Each entry in a bitmap node is either a (key, value) pair (two slots) or a (NULL, subnode) pair (the first slot NULL marks the second as a subnode pointer). The encoding keeps the node compact.

Lookup

lookup(node, key, hash, shift):
chunk = (hash >> shift) & 0x1F
if node is bitmap:
if bitmap bit `chunk` not set: not found
entry = array[popcount(bitmap & ((1 << chunk) - 1))]
if entry is (k, v):
return v if k == key else not found
else:
return lookup(subnode, key, hash, shift + 5)
if node is array:
return lookup(array[chunk], key, hash, shift + 5)
if node is collision:
linear search

The bitmap-plus-popcount trick is what makes bitmap nodes compact and fast: a 32-bit bitmap plus an array of length popcount(bitmap) is the same information as a 32-entry sparse array, but uses memory proportional only to occupancy.

Insert and delete

Mutations return a fresh node. The path from the root to the modified leaf is rebuilt; everything off that path is shared with the old tree. The number of fresh nodes is at most the depth, which is ceil(log32 N). for a million entries, four.

/* Python/hamt.c (sketch) */
PyHamtNode *hamt_node_assoc(PyHamtNode *node, uint32_t shift,
int32_t hash, PyObject *key, PyObject *val);
PyHamtNode *hamt_node_without(PyHamtNode *node, uint32_t shift,
int32_t hash, PyObject *key);

Insertion may convert a bitmap node to an array node if it fills past the threshold; deletion may collapse an array node back to a bitmap node if it empties past another threshold.

Iteration

Iteration walks the tree depth-first, yielding (key, value) pairs in the order they appear in the structure (which is arbitrary but deterministic for a given tree).
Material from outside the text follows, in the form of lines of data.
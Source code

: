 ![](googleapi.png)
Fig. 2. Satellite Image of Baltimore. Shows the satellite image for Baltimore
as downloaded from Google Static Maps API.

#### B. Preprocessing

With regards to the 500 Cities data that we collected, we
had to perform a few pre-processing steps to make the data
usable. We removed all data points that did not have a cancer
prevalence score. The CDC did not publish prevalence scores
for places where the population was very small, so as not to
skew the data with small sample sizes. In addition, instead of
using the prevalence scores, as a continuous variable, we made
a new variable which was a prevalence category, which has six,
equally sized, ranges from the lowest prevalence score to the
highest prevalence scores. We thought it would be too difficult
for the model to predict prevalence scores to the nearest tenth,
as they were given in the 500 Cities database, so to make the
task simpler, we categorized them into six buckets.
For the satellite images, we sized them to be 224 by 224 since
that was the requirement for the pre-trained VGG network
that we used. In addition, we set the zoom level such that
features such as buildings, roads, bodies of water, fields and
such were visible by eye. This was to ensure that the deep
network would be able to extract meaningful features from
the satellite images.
The iterator keeps a small stack of cursors, one per visited level; space overhead is O(log32 N).

Persistence and sharing

The HAMT's defining property: any mutation produces a new tree that shares most of its structure with the old one. This is what PEP 567 needs:

ctx_old = copy_context() # snapshot of current context vars
ctx_new = ctx_old.run(callback) # callback may set/unset vars
# ctx_old still observes the pre-callback state

copy_context is the bump of a pointer; ContextVar.set returns a token holding a reference to the previous tree; restoration is swapping the pointer back. Nothing is copied except for nodes on the path to the changed leaf.
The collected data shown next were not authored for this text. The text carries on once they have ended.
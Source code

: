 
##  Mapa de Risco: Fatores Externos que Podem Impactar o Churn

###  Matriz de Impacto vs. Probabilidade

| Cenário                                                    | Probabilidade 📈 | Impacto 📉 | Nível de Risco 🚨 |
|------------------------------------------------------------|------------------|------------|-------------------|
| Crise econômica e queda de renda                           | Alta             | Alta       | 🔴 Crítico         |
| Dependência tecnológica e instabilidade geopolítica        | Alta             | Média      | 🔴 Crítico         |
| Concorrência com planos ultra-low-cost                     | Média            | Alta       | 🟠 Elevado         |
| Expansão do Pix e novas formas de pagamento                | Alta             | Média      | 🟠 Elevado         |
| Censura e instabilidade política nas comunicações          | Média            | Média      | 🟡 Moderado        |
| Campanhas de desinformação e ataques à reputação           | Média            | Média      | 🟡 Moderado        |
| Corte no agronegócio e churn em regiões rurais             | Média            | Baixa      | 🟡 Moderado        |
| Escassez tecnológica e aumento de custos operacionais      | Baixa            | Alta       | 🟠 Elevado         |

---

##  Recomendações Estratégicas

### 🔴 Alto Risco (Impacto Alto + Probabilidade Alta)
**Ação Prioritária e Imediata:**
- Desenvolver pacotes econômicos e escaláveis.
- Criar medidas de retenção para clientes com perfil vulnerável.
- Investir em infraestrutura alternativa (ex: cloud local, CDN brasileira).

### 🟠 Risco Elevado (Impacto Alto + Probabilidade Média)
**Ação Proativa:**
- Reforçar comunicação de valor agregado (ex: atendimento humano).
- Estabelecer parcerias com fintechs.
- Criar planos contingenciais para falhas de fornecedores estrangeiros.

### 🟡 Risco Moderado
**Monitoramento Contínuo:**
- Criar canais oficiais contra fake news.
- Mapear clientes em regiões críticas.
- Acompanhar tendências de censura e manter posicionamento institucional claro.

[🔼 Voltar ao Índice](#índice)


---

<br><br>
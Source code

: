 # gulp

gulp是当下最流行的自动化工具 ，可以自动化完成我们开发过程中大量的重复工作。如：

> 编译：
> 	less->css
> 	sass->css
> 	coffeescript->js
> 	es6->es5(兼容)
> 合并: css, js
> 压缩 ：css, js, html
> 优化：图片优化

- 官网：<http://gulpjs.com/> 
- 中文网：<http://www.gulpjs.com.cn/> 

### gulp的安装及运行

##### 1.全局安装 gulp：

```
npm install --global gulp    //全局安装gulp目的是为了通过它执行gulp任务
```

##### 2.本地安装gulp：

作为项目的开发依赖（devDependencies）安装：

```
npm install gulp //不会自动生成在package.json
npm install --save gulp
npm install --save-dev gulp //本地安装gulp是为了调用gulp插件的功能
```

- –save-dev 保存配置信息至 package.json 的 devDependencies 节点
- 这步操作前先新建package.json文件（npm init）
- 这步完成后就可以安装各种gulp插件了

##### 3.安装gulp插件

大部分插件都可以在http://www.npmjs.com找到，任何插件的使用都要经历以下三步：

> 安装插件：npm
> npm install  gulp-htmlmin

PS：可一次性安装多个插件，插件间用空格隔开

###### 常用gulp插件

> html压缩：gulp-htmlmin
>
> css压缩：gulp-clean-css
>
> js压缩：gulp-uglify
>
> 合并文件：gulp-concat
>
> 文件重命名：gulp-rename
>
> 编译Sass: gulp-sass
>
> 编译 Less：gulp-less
Why a HAMT, not a dict snapshot

A naive implementation would clone sys._current_frames()'s context dict at each copy_context(). For ten context vars, that's cheap; for a thousand, it isn't. The HAMT amortises across many snapshots; if 999 vars are unchanged across two contexts, those 999 entries are shared.
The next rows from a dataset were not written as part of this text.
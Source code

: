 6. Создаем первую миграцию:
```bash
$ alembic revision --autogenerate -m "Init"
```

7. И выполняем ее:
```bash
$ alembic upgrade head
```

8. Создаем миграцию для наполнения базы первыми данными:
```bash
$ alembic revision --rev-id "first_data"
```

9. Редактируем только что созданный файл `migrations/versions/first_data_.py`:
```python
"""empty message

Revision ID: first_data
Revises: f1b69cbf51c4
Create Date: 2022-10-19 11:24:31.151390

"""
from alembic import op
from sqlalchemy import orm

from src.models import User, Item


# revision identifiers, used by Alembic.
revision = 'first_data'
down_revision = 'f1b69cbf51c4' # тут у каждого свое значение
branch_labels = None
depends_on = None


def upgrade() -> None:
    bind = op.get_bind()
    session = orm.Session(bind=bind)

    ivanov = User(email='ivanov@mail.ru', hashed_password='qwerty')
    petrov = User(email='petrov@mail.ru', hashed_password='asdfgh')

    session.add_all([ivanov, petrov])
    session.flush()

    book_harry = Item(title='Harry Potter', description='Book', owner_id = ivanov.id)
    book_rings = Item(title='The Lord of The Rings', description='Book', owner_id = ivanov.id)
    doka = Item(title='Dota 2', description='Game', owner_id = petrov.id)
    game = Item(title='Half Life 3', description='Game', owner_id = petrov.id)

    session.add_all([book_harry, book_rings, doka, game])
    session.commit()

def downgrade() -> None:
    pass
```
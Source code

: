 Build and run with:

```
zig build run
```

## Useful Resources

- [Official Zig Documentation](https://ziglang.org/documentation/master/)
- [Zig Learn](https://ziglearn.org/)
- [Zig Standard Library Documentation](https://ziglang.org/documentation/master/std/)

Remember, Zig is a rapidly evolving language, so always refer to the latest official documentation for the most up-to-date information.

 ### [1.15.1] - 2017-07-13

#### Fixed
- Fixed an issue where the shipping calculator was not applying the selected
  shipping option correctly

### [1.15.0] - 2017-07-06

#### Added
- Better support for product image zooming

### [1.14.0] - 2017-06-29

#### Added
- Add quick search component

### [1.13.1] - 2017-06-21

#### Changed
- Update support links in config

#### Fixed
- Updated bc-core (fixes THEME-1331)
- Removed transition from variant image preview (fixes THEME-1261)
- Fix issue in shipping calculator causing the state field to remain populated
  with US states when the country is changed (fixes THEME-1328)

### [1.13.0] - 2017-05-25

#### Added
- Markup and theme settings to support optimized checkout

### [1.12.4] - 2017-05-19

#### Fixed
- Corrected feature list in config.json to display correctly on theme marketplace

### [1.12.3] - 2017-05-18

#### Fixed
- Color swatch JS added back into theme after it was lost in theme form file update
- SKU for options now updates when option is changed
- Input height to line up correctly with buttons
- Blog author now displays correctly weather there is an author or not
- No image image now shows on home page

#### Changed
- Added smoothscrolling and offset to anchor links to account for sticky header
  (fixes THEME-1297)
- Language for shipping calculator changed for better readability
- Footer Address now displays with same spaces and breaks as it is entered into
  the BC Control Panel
The library that introduced this for Python was immutables.Map; CPython absorbed a copy as the contextvars backbone in 3.7.

Memory layout choices

  • Bitmap nodes are variable-length (PyVarObject) so the array is sized exactly to the entries.
  • Array nodes are fixed 32 entries; the conversion threshold (currently when a bitmap has 16 entries) trades a one-time allocation against faster access.
  • Collision nodes are rare in practice because Python's hashes are well distributed; PEP 456 hash randomisation keeps adversarial collisions out of reach.

CPython 3.14 changes

  • Implementation has been stable since the 3.7 introduction; the 3.14 cycle added minor cleanups but no public-facing changes.
  • The free-threaded build adds atomic refcounts on the nodes; since the HAMT is immutable post-construction, the only contention is on refcount updates, which the split-counter representation handles cheaply.

PEP touchpoints

  • PEP 567. Context variables. The HAMT's reason for being in CPython.

Reference

  • Python/hamt.c, Include/internal/pycore_hamt.h, Python/context.c.
  • Bagwell, P. Ideal Hash Trees. EPFL technical report (2001). Original HAMT description.
  • immutables package on PyPI; CPython's HAMT is a port.